Copy every line of the records below where the word "تعریف" occurs.
START Material provided
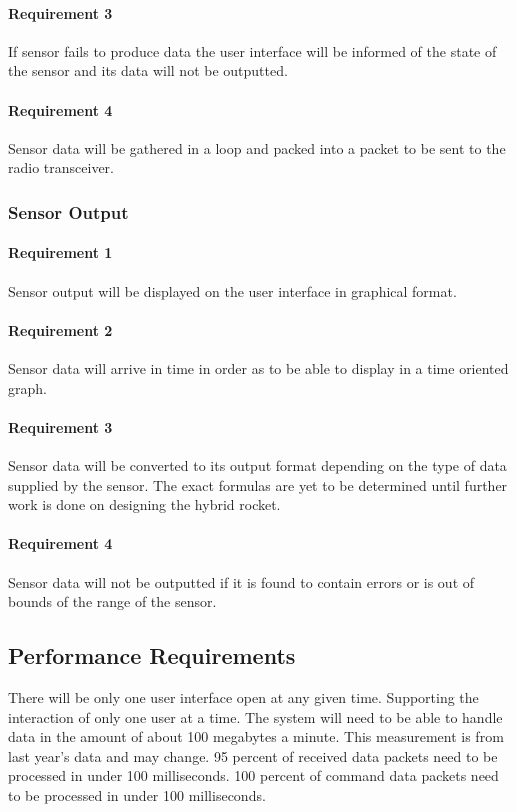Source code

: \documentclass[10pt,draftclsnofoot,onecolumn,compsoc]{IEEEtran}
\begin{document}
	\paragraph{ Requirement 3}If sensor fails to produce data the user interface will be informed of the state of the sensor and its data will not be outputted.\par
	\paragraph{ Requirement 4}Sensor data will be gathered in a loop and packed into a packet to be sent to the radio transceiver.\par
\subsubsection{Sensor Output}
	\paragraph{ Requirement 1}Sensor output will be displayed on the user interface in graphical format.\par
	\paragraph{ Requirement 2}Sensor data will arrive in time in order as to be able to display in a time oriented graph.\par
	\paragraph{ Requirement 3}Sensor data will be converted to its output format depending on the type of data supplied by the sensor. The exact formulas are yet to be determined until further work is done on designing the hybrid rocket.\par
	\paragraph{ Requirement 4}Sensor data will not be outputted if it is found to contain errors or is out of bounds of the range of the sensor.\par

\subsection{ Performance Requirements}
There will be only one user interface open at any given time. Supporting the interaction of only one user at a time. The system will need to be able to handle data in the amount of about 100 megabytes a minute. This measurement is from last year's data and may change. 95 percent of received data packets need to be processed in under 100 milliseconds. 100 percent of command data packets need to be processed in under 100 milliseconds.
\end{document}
END Material provided
START Material provided
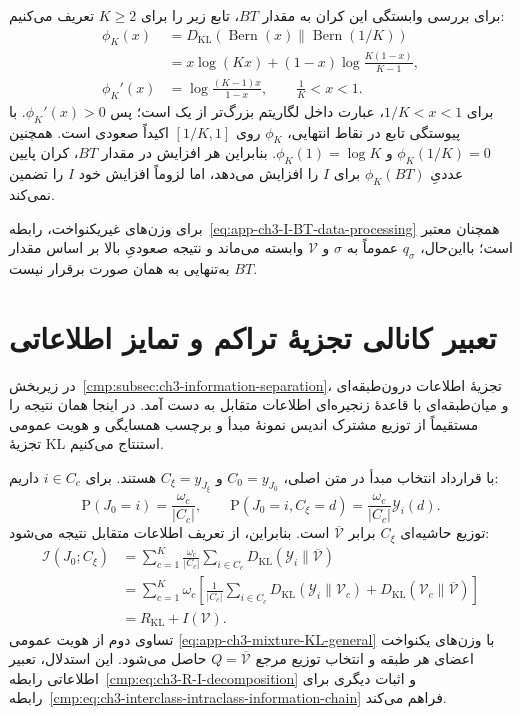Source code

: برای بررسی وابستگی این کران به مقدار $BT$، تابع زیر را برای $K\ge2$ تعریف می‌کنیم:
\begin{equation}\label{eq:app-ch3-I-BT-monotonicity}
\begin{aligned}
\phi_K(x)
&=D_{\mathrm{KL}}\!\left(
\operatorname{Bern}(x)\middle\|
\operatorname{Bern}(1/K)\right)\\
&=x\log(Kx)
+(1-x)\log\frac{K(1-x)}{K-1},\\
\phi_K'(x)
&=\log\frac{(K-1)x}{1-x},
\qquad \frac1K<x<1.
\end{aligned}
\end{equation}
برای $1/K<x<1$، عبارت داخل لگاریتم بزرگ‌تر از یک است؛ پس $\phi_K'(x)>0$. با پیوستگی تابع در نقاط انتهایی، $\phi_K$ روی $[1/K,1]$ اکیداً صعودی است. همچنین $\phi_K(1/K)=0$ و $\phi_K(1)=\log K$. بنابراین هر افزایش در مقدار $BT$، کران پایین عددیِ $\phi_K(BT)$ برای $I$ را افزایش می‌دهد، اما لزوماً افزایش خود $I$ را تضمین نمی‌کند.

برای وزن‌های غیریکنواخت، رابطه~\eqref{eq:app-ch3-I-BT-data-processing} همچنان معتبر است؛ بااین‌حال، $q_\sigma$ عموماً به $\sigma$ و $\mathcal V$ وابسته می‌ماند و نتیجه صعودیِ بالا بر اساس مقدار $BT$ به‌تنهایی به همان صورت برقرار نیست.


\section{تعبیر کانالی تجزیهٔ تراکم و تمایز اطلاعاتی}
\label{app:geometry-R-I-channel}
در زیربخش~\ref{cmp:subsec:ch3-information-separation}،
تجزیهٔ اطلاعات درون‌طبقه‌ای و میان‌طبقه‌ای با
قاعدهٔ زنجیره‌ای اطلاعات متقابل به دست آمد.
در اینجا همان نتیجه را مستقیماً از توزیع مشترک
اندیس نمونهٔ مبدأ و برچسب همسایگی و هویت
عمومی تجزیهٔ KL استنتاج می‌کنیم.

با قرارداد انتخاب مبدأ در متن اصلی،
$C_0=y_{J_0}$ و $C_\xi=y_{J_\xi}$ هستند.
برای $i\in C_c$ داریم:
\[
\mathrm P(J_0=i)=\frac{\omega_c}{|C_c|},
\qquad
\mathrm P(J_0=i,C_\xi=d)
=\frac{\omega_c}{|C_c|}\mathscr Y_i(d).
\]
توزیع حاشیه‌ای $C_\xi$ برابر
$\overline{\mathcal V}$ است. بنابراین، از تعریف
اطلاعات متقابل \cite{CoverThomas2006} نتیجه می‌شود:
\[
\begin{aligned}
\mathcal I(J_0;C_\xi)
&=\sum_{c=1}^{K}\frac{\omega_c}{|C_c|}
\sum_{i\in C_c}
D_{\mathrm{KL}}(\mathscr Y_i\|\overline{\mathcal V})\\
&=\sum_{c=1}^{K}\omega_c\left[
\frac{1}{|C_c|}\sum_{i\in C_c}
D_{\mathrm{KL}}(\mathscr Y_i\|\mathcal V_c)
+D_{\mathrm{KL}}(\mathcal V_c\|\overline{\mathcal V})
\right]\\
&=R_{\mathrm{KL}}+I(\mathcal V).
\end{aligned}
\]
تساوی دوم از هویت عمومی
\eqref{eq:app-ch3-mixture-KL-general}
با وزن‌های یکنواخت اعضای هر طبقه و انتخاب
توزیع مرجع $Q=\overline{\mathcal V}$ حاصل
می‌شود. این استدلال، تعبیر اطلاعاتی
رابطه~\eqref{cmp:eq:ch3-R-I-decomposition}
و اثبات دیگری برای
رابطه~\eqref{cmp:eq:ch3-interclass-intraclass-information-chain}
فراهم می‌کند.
END Material provided
§ Answer space:
: برای بررسی وابستگی این کران به مقدار $BT$، تابع زیر را برای $K\ge2$ تعریف می‌کنیم:
$\overline{\mathcal V}$ است. بنابراین، از تعریف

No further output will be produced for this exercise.